Dataset entries:
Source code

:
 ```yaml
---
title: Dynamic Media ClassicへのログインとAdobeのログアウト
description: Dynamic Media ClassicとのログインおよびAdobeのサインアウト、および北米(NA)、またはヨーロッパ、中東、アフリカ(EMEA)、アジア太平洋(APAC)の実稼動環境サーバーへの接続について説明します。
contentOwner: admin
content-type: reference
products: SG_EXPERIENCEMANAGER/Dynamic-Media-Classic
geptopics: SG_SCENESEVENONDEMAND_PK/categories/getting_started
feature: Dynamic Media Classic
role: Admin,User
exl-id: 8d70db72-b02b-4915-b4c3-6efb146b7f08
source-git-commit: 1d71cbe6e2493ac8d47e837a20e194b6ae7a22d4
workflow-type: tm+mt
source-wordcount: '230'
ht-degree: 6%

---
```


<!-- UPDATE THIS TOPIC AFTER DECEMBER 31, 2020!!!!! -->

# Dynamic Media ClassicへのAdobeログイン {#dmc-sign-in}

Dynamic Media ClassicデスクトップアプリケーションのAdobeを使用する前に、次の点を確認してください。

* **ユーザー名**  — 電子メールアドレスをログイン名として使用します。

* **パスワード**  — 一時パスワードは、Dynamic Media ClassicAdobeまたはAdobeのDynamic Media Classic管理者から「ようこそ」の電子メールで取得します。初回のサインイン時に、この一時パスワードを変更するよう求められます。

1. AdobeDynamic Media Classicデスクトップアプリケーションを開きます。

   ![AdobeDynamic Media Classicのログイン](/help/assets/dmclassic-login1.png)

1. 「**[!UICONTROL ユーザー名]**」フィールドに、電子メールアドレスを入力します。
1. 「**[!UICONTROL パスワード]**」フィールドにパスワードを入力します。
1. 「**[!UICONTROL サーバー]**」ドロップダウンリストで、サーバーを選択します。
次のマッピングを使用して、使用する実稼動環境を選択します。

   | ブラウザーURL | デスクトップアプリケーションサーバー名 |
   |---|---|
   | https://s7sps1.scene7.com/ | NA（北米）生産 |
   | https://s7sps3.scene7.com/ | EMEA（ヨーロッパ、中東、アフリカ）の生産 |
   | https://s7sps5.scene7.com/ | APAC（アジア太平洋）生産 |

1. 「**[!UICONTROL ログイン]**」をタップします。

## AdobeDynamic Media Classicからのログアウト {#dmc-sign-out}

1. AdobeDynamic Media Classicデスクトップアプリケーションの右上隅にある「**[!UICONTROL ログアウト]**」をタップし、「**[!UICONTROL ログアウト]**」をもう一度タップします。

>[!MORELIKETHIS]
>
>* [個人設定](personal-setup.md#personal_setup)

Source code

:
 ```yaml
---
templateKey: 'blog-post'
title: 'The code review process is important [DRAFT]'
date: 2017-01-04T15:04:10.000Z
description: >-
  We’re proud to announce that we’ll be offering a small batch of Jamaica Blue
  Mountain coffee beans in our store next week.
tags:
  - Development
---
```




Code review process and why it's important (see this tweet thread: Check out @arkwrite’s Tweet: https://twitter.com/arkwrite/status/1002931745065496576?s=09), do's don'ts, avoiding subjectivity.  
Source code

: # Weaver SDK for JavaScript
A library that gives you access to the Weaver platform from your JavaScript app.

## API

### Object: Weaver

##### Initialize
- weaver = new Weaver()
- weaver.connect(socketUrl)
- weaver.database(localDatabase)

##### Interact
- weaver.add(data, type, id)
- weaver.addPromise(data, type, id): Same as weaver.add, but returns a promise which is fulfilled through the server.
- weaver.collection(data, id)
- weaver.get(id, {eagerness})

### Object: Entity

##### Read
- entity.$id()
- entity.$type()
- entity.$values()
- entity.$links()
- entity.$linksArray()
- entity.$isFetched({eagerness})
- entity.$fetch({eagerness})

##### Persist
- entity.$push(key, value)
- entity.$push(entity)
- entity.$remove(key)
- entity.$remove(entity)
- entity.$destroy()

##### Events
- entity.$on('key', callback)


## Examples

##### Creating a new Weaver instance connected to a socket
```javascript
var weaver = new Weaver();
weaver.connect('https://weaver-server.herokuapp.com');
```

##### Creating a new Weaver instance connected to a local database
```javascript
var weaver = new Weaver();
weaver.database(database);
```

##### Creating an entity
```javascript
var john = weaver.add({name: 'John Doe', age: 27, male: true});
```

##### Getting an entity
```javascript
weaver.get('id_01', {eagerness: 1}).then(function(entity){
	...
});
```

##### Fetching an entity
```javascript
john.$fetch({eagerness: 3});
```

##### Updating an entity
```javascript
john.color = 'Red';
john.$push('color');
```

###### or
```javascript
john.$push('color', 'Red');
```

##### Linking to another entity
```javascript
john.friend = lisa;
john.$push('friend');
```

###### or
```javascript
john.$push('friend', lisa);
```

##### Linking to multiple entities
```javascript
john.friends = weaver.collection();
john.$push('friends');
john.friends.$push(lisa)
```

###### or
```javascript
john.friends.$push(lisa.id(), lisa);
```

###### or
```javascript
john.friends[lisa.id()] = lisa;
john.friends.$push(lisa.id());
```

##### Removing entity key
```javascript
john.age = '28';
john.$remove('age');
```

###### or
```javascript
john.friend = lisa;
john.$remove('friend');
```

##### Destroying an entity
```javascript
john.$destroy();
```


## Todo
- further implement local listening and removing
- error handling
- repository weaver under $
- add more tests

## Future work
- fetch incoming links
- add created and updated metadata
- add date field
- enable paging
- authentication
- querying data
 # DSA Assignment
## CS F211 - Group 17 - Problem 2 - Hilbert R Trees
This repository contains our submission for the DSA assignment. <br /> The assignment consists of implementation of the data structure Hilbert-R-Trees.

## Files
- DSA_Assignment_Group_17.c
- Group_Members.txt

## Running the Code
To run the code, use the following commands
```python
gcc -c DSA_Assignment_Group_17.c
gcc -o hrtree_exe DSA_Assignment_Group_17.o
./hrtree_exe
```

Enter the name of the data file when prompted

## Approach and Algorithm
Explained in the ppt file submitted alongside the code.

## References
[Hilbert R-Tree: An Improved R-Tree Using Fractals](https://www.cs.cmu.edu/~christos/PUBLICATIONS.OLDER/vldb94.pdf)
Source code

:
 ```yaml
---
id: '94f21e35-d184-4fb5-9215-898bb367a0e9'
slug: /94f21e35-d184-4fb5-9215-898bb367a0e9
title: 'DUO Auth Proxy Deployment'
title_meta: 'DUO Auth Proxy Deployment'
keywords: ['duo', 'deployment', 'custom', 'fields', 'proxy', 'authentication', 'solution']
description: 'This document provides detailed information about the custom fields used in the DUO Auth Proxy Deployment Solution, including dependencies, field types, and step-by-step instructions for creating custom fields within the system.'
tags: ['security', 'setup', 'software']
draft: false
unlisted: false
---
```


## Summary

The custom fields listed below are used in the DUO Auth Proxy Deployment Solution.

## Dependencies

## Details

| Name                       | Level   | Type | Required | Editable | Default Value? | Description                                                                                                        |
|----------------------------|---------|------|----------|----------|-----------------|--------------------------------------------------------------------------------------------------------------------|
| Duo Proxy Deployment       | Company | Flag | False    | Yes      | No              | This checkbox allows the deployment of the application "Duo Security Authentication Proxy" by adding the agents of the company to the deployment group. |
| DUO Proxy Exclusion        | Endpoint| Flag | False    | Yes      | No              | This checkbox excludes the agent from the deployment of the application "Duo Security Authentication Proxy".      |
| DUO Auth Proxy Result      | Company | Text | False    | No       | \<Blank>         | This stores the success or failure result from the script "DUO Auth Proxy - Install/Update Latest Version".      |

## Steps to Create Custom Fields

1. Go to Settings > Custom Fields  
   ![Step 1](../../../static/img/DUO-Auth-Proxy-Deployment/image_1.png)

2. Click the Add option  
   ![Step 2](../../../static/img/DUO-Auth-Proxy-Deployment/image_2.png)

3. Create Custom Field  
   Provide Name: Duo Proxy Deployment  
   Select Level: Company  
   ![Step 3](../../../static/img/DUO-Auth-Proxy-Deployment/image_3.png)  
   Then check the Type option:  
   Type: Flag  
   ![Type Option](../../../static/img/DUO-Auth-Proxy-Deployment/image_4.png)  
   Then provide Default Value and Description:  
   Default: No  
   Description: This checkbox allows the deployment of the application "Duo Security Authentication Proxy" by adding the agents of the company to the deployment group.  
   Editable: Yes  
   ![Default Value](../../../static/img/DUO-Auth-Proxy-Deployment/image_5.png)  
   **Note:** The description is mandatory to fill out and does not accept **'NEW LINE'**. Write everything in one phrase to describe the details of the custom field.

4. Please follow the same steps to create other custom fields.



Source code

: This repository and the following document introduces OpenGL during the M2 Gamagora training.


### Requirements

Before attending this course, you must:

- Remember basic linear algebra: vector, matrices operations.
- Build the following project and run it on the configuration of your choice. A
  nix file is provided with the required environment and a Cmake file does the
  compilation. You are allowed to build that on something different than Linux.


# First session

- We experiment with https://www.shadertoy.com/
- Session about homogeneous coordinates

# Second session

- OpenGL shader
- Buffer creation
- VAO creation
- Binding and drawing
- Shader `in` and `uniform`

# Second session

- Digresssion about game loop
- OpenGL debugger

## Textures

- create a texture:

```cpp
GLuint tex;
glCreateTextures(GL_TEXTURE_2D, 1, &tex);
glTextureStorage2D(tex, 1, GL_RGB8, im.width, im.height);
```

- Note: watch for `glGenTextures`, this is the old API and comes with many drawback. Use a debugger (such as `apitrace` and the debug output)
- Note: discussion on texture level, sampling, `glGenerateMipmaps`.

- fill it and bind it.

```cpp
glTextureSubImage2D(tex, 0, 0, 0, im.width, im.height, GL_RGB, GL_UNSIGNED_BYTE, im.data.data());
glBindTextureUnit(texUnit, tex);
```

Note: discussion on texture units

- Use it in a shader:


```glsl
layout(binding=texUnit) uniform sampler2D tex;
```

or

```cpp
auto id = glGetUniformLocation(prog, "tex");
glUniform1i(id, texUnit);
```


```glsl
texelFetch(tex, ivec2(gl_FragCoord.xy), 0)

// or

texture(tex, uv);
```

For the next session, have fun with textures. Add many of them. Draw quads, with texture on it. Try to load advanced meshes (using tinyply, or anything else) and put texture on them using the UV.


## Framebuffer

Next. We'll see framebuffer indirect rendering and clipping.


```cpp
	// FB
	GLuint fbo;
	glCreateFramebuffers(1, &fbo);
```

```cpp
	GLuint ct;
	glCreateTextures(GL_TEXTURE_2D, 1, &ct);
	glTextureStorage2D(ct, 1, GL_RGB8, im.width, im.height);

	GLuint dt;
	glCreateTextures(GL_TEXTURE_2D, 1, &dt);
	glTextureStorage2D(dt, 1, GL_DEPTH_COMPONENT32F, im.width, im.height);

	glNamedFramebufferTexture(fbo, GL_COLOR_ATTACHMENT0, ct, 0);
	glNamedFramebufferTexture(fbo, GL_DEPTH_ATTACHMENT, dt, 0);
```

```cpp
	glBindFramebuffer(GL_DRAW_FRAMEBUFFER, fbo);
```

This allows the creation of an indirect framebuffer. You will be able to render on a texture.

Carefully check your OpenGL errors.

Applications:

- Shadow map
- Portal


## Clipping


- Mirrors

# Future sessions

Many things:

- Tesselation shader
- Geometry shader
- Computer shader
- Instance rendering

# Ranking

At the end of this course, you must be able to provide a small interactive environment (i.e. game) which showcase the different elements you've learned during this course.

What to work on:
Please give back the records exactly as written, beginning at the first line and including the line that holds "SDK for JavaScript" as the last.

Exercise output:
Source code

:
 ```yaml
---
title: Dynamic Media ClassicへのログインとAdobeのログアウト
description: Dynamic Media ClassicとのログインおよびAdobeのサインアウト、および北米(NA)、またはヨーロッパ、中東、アフリカ(EMEA)、アジア太平洋(APAC)の実稼動環境サーバーへの接続について説明します。
contentOwner: admin
content-type: reference
products: SG_EXPERIENCEMANAGER/Dynamic-Media-Classic
geptopics: SG_SCENESEVENONDEMAND_PK/categories/getting_started
feature: Dynamic Media Classic
role: Admin,User
exl-id: 8d70db72-b02b-4915-b4c3-6efb146b7f08
source-git-commit: 1d71cbe6e2493ac8d47e837a20e194b6ae7a22d4
workflow-type: tm+mt
source-wordcount: '230'
ht-degree: 6%

---
```


<!-- UPDATE THIS TOPIC AFTER DECEMBER 31, 2020!!!!! -->

# Dynamic Media ClassicへのAdobeログイン {#dmc-sign-in}

Dynamic Media ClassicデスクトップアプリケーションのAdobeを使用する前に、次の点を確認してください。

* **ユーザー名**  — 電子メールアドレスをログイン名として使用します。

* **パスワード**  — 一時パスワードは、Dynamic Media ClassicAdobeまたはAdobeのDynamic Media Classic管理者から「ようこそ」の電子メールで取得します。初回のサインイン時に、この一時パスワードを変更するよう求められます。

1. AdobeDynamic Media Classicデスクトップアプリケーションを開きます。

   ![AdobeDynamic Media Classicのログイン](/help/assets/dmclassic-login1.png)

1. 「**[!UICONTROL ユーザー名]**」フィールドに、電子メールアドレスを入力します。
1. 「**[!UICONTROL パスワード]**」フィールドにパスワードを入力します。
1. 「**[!UICONTROL サーバー]**」ドロップダウンリストで、サーバーを選択します。
次のマッピングを使用して、使用する実稼動環境を選択します。

   | ブラウザーURL | デスクトップアプリケーションサーバー名 |
   |---|---|
   | https://s7sps1.scene7.com/ | NA（北米）生産 |
   | https://s7sps3.scene7.com/ | EMEA（ヨーロッパ、中東、アフリカ）の生産 |
   | https://s7sps5.scene7.com/ | APAC（アジア太平洋）生産 |

1. 「**[!UICONTROL ログイン]**」をタップします。

## AdobeDynamic Media Classicからのログアウト {#dmc-sign-out}

1. AdobeDynamic Media Classicデスクトップアプリケーションの右上隅にある「**[!UICONTROL ログアウト]**」をタップし、「**[!UICONTROL ログアウト]**」をもう一度タップします。

>[!MORELIKETHIS]
>
>* [個人設定](personal-setup.md#personal_setup)

Source code

:
 ```yaml
---
templateKey: 'blog-post'
title: 'The code review process is important [DRAFT]'
date: 2017-01-04T15:04:10.000Z
description: >-
  We’re proud to announce that we’ll be offering a small batch of Jamaica Blue
  Mountain coffee beans in our store next week.
tags:
  - Development
---
```




Code review process and why it's important (see this tweet thread: Check out @arkwrite’s Tweet: https://twitter.com/arkwrite/status/1002931745065496576?s=09), do's don'ts, avoiding subjectivity.  
Source code

: # Weaver SDK for JavaScript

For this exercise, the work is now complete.